* **Action item**
Only the lines from the top of the data through the line containing "reported for each" should be duplicated, exactly as they appear.

---

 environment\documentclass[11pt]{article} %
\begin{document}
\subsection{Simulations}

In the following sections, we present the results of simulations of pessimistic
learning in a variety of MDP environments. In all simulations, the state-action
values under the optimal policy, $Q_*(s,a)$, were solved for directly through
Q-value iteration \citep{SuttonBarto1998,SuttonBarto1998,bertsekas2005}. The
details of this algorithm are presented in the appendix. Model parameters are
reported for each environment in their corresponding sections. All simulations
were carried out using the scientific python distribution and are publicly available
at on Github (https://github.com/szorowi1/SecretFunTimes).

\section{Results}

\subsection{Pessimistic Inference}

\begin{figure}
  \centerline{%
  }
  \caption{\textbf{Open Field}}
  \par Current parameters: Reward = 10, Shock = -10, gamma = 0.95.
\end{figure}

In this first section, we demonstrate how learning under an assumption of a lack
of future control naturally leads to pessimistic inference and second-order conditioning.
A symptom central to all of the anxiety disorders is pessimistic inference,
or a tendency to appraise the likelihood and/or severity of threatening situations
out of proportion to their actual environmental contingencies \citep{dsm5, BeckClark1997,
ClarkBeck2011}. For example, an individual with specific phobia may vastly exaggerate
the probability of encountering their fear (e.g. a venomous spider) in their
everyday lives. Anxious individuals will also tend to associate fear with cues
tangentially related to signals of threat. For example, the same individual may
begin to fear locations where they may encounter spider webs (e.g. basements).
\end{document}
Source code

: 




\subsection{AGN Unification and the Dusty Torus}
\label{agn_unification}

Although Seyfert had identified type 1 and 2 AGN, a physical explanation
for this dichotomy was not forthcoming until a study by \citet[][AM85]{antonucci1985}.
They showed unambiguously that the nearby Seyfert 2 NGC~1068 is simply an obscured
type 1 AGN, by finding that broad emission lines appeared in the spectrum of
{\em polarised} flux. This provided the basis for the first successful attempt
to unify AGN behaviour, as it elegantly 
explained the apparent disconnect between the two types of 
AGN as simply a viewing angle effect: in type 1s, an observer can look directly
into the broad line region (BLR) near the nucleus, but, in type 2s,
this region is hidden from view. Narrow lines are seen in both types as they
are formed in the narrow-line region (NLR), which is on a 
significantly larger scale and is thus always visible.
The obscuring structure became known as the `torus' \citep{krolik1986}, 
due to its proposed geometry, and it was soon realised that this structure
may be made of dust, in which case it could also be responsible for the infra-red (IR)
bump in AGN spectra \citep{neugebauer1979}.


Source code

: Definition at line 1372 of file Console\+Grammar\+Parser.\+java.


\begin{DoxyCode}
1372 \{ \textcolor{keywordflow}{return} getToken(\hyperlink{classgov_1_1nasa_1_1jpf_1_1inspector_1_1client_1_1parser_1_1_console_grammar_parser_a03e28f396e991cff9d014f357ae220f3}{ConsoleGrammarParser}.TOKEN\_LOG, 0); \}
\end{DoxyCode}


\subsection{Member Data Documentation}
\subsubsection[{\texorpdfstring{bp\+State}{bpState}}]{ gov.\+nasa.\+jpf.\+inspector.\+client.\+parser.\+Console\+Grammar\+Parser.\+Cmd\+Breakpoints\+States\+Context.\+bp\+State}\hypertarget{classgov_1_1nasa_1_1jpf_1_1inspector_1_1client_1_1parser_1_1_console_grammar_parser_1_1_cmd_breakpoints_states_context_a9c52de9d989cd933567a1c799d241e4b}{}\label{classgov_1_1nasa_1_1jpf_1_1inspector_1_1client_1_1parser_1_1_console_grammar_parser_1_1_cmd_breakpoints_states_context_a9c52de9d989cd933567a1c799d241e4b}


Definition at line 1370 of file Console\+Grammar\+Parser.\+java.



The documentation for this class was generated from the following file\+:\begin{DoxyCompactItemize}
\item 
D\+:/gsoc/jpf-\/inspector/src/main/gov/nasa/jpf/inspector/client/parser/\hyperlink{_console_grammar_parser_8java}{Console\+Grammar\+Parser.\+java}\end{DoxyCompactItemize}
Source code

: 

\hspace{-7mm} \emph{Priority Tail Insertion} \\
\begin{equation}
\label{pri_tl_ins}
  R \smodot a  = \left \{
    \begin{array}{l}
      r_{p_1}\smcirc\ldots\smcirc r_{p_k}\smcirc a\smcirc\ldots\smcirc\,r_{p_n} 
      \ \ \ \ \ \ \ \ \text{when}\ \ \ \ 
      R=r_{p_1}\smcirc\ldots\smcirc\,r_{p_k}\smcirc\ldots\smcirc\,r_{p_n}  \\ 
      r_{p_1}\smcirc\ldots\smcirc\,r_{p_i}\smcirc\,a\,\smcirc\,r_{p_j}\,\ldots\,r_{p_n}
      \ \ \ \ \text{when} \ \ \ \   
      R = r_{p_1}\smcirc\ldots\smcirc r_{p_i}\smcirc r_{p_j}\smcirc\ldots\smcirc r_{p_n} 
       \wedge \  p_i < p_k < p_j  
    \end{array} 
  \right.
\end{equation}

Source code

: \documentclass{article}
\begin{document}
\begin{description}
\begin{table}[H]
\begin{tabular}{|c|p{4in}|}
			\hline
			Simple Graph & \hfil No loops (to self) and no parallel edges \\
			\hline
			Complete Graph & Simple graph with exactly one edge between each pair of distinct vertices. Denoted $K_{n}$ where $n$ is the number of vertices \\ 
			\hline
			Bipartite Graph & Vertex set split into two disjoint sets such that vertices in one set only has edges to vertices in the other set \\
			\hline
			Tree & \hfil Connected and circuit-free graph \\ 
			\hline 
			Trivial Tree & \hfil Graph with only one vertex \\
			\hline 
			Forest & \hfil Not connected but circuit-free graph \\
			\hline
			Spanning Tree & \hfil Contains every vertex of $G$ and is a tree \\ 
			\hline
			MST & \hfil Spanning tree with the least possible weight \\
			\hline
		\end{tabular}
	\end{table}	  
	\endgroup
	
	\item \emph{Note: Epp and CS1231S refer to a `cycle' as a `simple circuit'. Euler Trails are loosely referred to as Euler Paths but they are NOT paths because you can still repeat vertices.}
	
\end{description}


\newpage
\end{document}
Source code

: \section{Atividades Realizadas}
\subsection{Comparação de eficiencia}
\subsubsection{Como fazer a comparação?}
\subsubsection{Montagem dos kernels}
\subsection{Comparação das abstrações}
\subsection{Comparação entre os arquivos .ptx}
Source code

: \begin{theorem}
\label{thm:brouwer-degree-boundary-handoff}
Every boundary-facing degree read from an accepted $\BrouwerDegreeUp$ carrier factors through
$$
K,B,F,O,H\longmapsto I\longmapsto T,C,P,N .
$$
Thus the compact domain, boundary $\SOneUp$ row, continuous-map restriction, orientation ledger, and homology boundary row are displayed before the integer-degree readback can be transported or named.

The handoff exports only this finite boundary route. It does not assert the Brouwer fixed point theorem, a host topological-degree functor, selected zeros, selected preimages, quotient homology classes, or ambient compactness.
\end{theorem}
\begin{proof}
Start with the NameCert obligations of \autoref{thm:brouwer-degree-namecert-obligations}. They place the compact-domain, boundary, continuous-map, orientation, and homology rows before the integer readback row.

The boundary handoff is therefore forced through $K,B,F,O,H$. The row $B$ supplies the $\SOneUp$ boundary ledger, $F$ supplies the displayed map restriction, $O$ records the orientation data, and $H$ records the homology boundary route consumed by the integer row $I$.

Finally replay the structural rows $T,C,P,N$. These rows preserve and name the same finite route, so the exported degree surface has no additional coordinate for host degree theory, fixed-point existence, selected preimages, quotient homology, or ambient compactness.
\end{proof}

---

* **Answer to the exercise**
 environment\documentclass[11pt]{article} %
\begin{document}
\subsection{Simulations}

In the following sections, we present the results of simulations of pessimistic
learning in a variety of MDP environments. In all simulations, the state-action
values under the optimal policy, $Q_*(s,a)$, were solved for directly through
Q-value iteration \citep{SuttonBarto1998,SuttonBarto1998,bertsekas2005}. The
details of this algorithm are presented in the appendix. Model parameters are
reported for each environment in their corresponding sections. All simulations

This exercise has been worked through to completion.